I used to smoke. I have not tried hypnosis, but it is something that I think is kind of universally scary to people, right? This idea that, oh, my God, what if somebody can probe into my psyche there’s no telling how vulnerable I’ll be and what kind of influence they could have. Albeit this is astereotype, but it’s grounded in reality. Black people have not had the experience with therapy as a whole, that white people have, or at least there’s there is a heightened fear in the black community of this idea of going with psychiatrist. It’s like, no, I’m good. I’m going to go to church, you know. So that was another reason why I thought this sort of mental probing, this whole thing, that Chris would sit down in this chair with Missy, played by Catherine Keener, I could just hear the black people in the audience going: “No, no, no, no, don’t do it. Come on. Get out of that room right now. Get out. Get out. Get out.” You can sort of hear and sort of feel that and Chris himself is appropriately skeptical of the process as well.

Interviewer

So, Roger Ebert had a phrase called the Idiot Plot which you described, that any plot that could be solved instantly if all the characters weren’t idiots. And so, in horror films the Idiot Plot is when the monster’s kind of coming after them and they very, very slowly back away, instead of just running. Or they run right into a corner where they’re definitely going to be locked in as opposed to getting into a car and driving away.

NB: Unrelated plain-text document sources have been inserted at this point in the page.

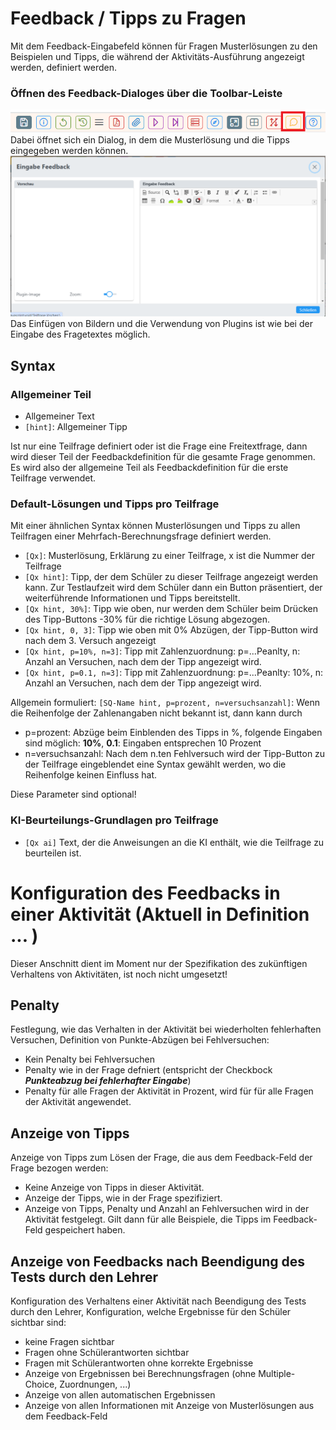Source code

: # Feedback / Tipps zu Fragen

Mit dem Feedback-Eingabefeld können für Fragen Musterlösungen zu den Beispielen 
und Tipps, die während der Aktivitäts-Ausführung angezeigt werden, definiert werden.

### Öffnen des Feedback-Dialoges über die Toolbar-Leiste
![img.png](img.png)<br>
Dabei öffnet sich ein Dialog, in dem die Musterlösung und die Tipps eingegeben werden können.
![img_1.png](img_1.png)<br>
Das Einfügen von Bildern und die Verwendung von Plugins ist wie bei der Eingabe des Fragetextes möglich.

## Syntax

### Allgemeiner Teil
* Allgemeiner Text
* `[hint]`: Allgemeiner Tipp

Ist nur eine Teilfrage definiert oder ist die Frage eine Freitextfrage, dann wird dieser Teil
der Feedbackdefinition für die gesamte Frage genommen. Es wird also der allgemeine
Teil als Feedbackdefinition für die erste Teilfrage verwendet.

### Default-Lösungen und Tipps pro Teilfrage

Mit einer ähnlichen Syntax können Musterlösungen und Tipps zu allen Teilfragen
einer Mehrfach-Berechnungsfrage definiert werden.

* `[Qx]`: Musterlösung, Erklärung zu einer Teilfrage, x ist die Nummer der Teilfrage
* `[Qx hint]`: Tipp, der dem Schüler zu dieser Teilfrage angezeigt werden kann. Zur Testlaufzeit wird dem Schüler dann ein Button präsentiert, der weiterführende Informationen und Tipps bereitstellt.
* `[Qx hint, 30%]`: Tipp wie oben, nur werden dem Schüler beim Drücken des Tipp-Buttons -30% für die richtige Lösung abgezogen.
* `[Qx hint, 0, 3]`: Tipp wie oben mit 0% Abzügen, der Tipp-Button wird nach dem 3. Versuch angezeigt
* `[Qx hint, p=10%, n=3]`: Tipp mit Zahlenzuordnung: p=...Peanlty, n: Anzahl an Versuchen, nach dem der Tipp angezeigt wird.
* `[Qx hint, p=0.1, n=3]`: Tipp mit Zahlenzuordnung: p=...Peanlty: 10%, n: Anzahl an Versuchen, nach dem der Tipp angezeigt wird.

Allgemein formuliert:
`[SQ-Name hint, p=prozent, n=versuchsanzahl]`:
Wenn die Reihenfolge der Zahlenangaben nicht bekannt ist, dann kann durch
* p=prozent: Abzüge beim Einblenden des Tipps in %, folgende Eingaben sind möglich: **10%**, **0.1**: Eingaben entsprechen 10 Prozent 
* n=versuchsanzahl: Nach dem n.ten Fehlversuch wird der Tipp-Button zu der Teilfrage eingeblendet
eine Syntax gewählt werden, wo die Reihenfolge keinen Einfluss hat.

Diese Parameter sind optional!


### KI-Beurteilungs-Grundlagen pro Teilfrage

* `[Qx ai]` Text, der die Anweisungen an die KI enthält, wie die Teilfrage zu beurteilen ist.


# Konfiguration des Feedbacks in einer Aktivität (Aktuell in Definition ... )
Dieser Anschnitt dient im Moment nur der Spezifikation des zukünftigen Verhaltens von Aktivitäten, ist noch nicht umgesetzt!

## Penalty
Festlegung, wie das Verhalten in der Aktivität bei wiederholten fehlerhaften Versuchen, 
Definition von Punkte-Abzügen bei Fehlversuchen:
* Kein Penalty bei Fehlversuchen
* Penalty wie in der Frage defniert (entspricht der Checkbock ***Punkteabzug bei fehlerhafter Eingabe***)
* Penalty für alle Fragen der Aktivität in Prozent, wird für für alle Fragen der Aktivität angewendet.

## Anzeige von Tipps
Anzeige von Tipps zum Lösen der Frage, die aus dem Feedback-Feld der Frage bezogen werden:
* Keine Anzeige von Tipps in dieser Aktivität.
* Anzeige der Tipps, wie in der Frage spezifiziert.
* Anzeige von Tipps, Penalty und Anzahl an Fehlversuchen wird in der Aktivität festgelegt. Gilt dann für alle Beispiele, die Tipps im Feedback-Feld gespeichert haben.

## Anzeige von Feedbacks nach Beendigung des Tests durch den Lehrer
Konfiguration des Verhaltens einer Aktivität nach Beendigung des Tests durch den Lehrer, 
Konfiguration, welche Ergebnisse für den Schüler sichtbar sind:
* keine Fragen sichtbar
* Fragen ohne Schülerantworten sichtbar
* Fragen mit Schülerantworten ohne korrekte Ergebnisse
* Anzeige von Ergebnissen bei Berechnungsfragen (ohne Multiple-Choice, Zuordnungen, ...)
* Anzeige von allen automatischen Ergebnissen 
* Anzeige von allen Informationen mit Anzeige von Musterlösungen aus dem Feedback-Feld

And if they just behave rationally, the story would end and they’ll be alive at the end of the movie. Did you try to avoid all the Idiot Plot kind of things when you were writing the film? Like even if you don’t know that expression, did you sense that there are a lot of stupid ways of reacting in some not very good horror films that you wanted to avoid.

Jordan Peele

I did. I did. Yeah, that. That was what one of the things, and especially something that I feel like every horror movie fan is sort of underserved with smart protagonists. Certainly, black horror movie fans have been particularly vocal. I mean, there’s the whole Eddie Murphy routine about black people in horror movie wouldn’t last very long, right? They just walk in here, get out. Too bad we can’t stay, baby. You know that was. That is one of the great routines, so this this movie and one of the reasons that Ira Levin School of writing, saves the big events till the end. He does this great thing where he takes one little step into weird town and then he does the work to how the character is justifying staying. It goes to what we were talking about earlier about the protagonist, questioning their own paranoia versus the reality of what they’re perceiving. So that was one of the reasons I went with a movie of this pace, because if Chris got to the Armitage home in this movie and some huge crazy thing happened, then the movie would have to be over.